Our project is designed to validate results of the PRIDE-study, not limiting inclusions to older patients, as about half of the patients treated with ECT are non-elderly and relapse prevention in this patient group is as least as challenging. Besides that, we would like to assess the additional effect of lithium addition in preventing relapse with a flexible, symptom-driven and personalized ECT algorithm. After successful brief pulse ECT, patients will be randomized to receive either personalized M-ECT in combination with their ongoing (antidepressant) medication and lithium, or personalized M-ECT in combination with their ongoing (antidepressant) medication without lithium. There will be a follow-up period of one year.
This project enables us to validate the effectiveness of personalized M-ECT, and to assess the effectiveness of lithium as part of a relapse prevention strategy post-ECT. Improving relapse prevention is 'the most pressing issue in the field' (7), with an added value for the group of patients with depression that were treated with ECT. As this is only scarcely been investigated, it leaves the clinician without clear guidance on the best treatment strategy after successful ECT. Although our main goal is a positive medical impact, reducing relapse rates eventually also has a socio-economic influence by reducing health care costs.

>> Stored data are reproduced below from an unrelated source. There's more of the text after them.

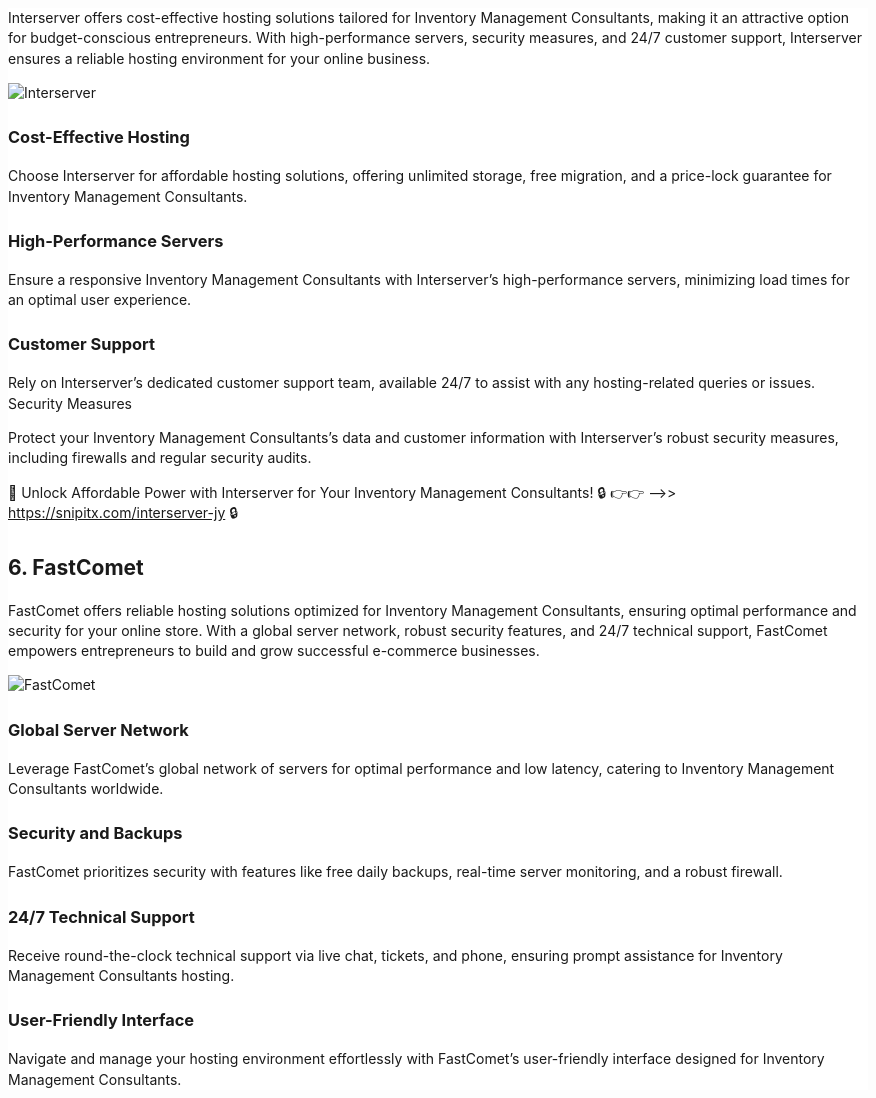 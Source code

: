 Interserver offers cost-effective hosting solutions tailored for Inventory Management Consultants, making it an attractive option for budget-conscious entrepreneurs. With high-performance servers, security measures, and 24/7 customer support, Interserver ensures a reliable hosting environment for your online business.

![Interserver](https://i.imgur.com/OM5dOEW.jpeg "Interserver Hosting")

### Cost-Effective Hosting
Choose Interserver for affordable hosting solutions, offering unlimited storage, free migration, and a price-lock guarantee for Inventory Management Consultants.

### High-Performance Servers
Ensure a responsive Inventory Management Consultants with Interserver’s high-performance servers, minimizing load times for an optimal user experience.

### Customer Support
Rely on Interserver’s dedicated customer support team, available 24/7 to assist with any hosting-related queries or issues.
Security Measures

Protect your Inventory Management Consultants’s data and customer information with Interserver’s robust security measures, including firewalls and regular security audits.

💸 Unlock Affordable Power with Interserver for Your Inventory Management Consultants! 🔒
👉👉 -->> https://snipitx.com/interserver-jy 🔒

## 6. FastComet

FastComet offers reliable hosting solutions optimized for Inventory Management Consultants, ensuring optimal performance and security for your online store. With a global server network, robust security features, and 24/7 technical support, FastComet empowers entrepreneurs to build and grow successful e-commerce businesses.

![FastComet](https://i.imgur.com/7qgXuWp.png "FastComet Hosting")

### Global Server Network
Leverage FastComet’s global network of servers for optimal performance and low latency, catering to Inventory Management Consultants worldwide.

### Security and Backups
FastComet prioritizes security with features like free daily backups, real-time server monitoring, and a robust firewall.

### 24/7 Technical Support
Receive round-the-clock technical support via live chat, tickets, and phone, ensuring prompt assistance for Inventory Management Consultants hosting.

### User-Friendly Interface
Navigate and manage your hosting environment effortlessly with FastComet’s user-friendly interface designed for Inventory Management Consultants.
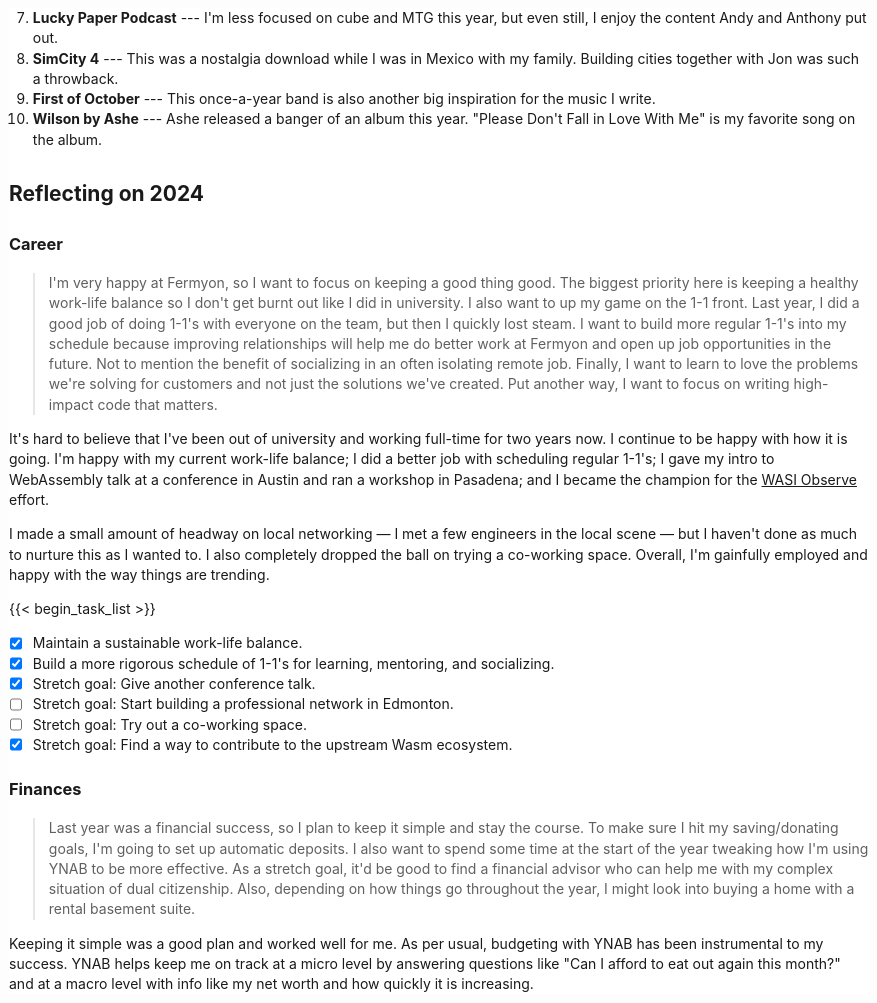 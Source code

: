 7. **Lucky Paper Podcast** --- I'm less focused on cube and MTG this year, but even still, I enjoy the content Andy and Anthony put out.
8. **SimCity 4** --- This was a nostalgia download while I was in Mexico with my family. Building cities together with Jon was such a throwback.
9. **First of October** --- This once-a-year band is also another big inspiration for the music I write.
10. **Wilson by Ashe** --- Ashe released a banger of an album this year. "Please Don't Fall in Love With Me" is my favorite song on the album.

## Reflecting on 2024

### Career

> I'm very happy at Fermyon, so I want to focus on keeping a good thing good. The biggest priority here is keeping a healthy work-life balance so I don't get burnt out like I did in university. I also want to up my game on the 1-1 front. Last year, I did a good job of doing 1-1's with everyone on the team, but then I quickly lost steam. I want to build more regular 1-1's into my schedule because improving relationships will help me do better work at Fermyon and open up job opportunities in the future. Not to mention the benefit of socializing in an often isolating remote job. Finally, I want to learn to love the problems we're solving for customers and not just the solutions we've created. Put another way, I want to focus on writing high-impact code that matters.

It's hard to believe that I've been out of university and working full-time for two years now. I continue to be happy with how it is going. I'm happy with my current work-life balance; I did a better job with scheduling regular 1-1's; I gave my intro to WebAssembly talk at a conference in Austin and ran a workshop in Pasadena; and I became the champion for the [WASI Observe](https://github.com/WebAssembly/wasi-observe) effort.

I made a small amount of headway on local networking — I met a few engineers in the local scene — but I haven't done as much to nurture this as I wanted to. I also completely dropped the ball on trying a co-working space. Overall, I'm gainfully employed and happy with the way things are trending.

{{< begin_task_list >}}

- [x] Maintain a sustainable work-life balance.
- [x] Build a more rigorous schedule of 1-1's for learning, mentoring, and socializing.
- [x] Stretch goal: Give another conference talk.
- [ ] Stretch goal: Start building a professional network in Edmonton.
- [ ] Stretch goal: Try out a co-working space.
- [x] Stretch goal: Find a way to contribute to the upstream Wasm ecosystem.

### Finances

> Last year was a financial success, so I plan to keep it simple and stay the course. To make sure I hit my saving/donating goals, I'm going to set up automatic deposits. I also want to spend some time at the start of the year tweaking how I'm using YNAB to be more effective. As a stretch goal, it'd be good to find a financial advisor who can help me with my complex situation of dual citizenship. Also, depending on how things go throughout the year, I might look into buying a home with a rental basement suite.

Keeping it simple was a good plan and worked well for me. As per usual, budgeting with YNAB has been instrumental to my success. YNAB helps keep me on track at a micro level by answering questions like "Can I afford to eat out again this month?" and at a macro level with info like my net worth and how quickly it is increasing.
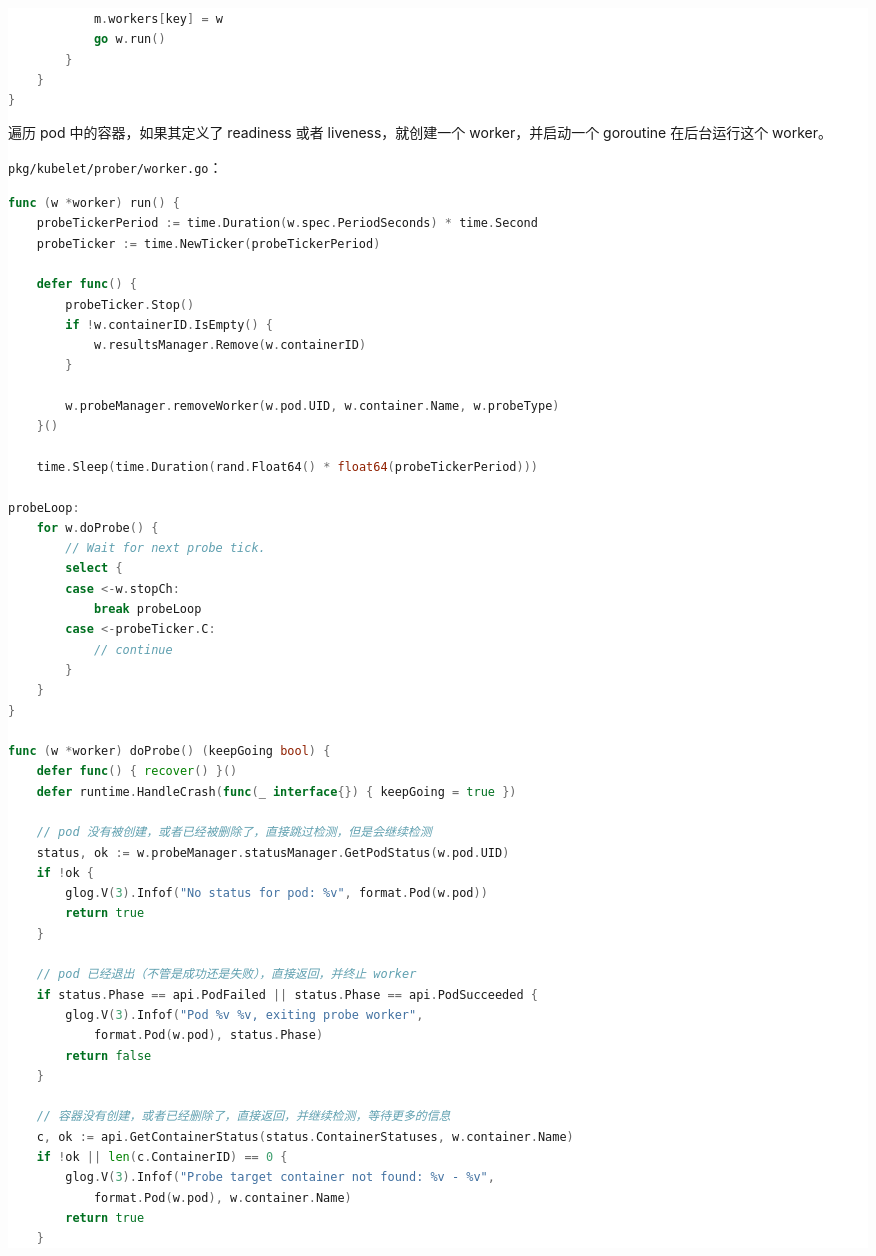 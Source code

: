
 ```go
			m.workers[key] = w
			go w.run()
		}
	}
}
```

遍历 pod 中的容器，如果其定义了 readiness 或者 liveness，就创建一个 worker，并启动一个 goroutine 在后台运行这个 worker。

`pkg/kubelet/prober/worker.go`：

```go
func (w *worker) run() {
	probeTickerPeriod := time.Duration(w.spec.PeriodSeconds) * time.Second
	probeTicker := time.NewTicker(probeTickerPeriod)

	defer func() {
		probeTicker.Stop()
		if !w.containerID.IsEmpty() {
			w.resultsManager.Remove(w.containerID)
		}

		w.probeManager.removeWorker(w.pod.UID, w.container.Name, w.probeType)
	}()

	time.Sleep(time.Duration(rand.Float64() * float64(probeTickerPeriod)))

probeLoop:
	for w.doProbe() {
		// Wait for next probe tick.
		select {
		case <-w.stopCh:
			break probeLoop
		case <-probeTicker.C:
			// continue
		}
	}
}

func (w *worker) doProbe() (keepGoing bool) {
	defer func() { recover() }() 
	defer runtime.HandleCrash(func(_ interface{}) { keepGoing = true })

    // pod 没有被创建，或者已经被删除了，直接跳过检测，但是会继续检测
	status, ok := w.probeManager.statusManager.GetPodStatus(w.pod.UID)
	if !ok {
		glog.V(3).Infof("No status for pod: %v", format.Pod(w.pod))
		return true
	}

	// pod 已经退出（不管是成功还是失败），直接返回，并终止 worker
	if status.Phase == api.PodFailed || status.Phase == api.PodSucceeded {
		glog.V(3).Infof("Pod %v %v, exiting probe worker",
			format.Pod(w.pod), status.Phase)
		return false
	}

    // 容器没有创建，或者已经删除了，直接返回，并继续检测，等待更多的信息
	c, ok := api.GetContainerStatus(status.ContainerStatuses, w.container.Name)
	if !ok || len(c.ContainerID) == 0 {
		glog.V(3).Infof("Probe target container not found: %v - %v",
			format.Pod(w.pod), w.container.Name)
		return true 
	}
```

As mentioned before, one of the major challenges in the treatment of mood disorders with ECT is to prevent relapse after a successful acute course. Although relapse prevention strategies have been investigated in several studies, current guidelines offer only a limited amount of information to clinicians regarding the best form of continuation treatment. Withholding continuation therapy results in relapse rates of up to 80% within 6 months after the last treatment (3-5). Jelovac et al. conclude that the risk of relapse in the year following ECT is substantial, with the first 6 month-period encompassing the greatest risk for relapse (3).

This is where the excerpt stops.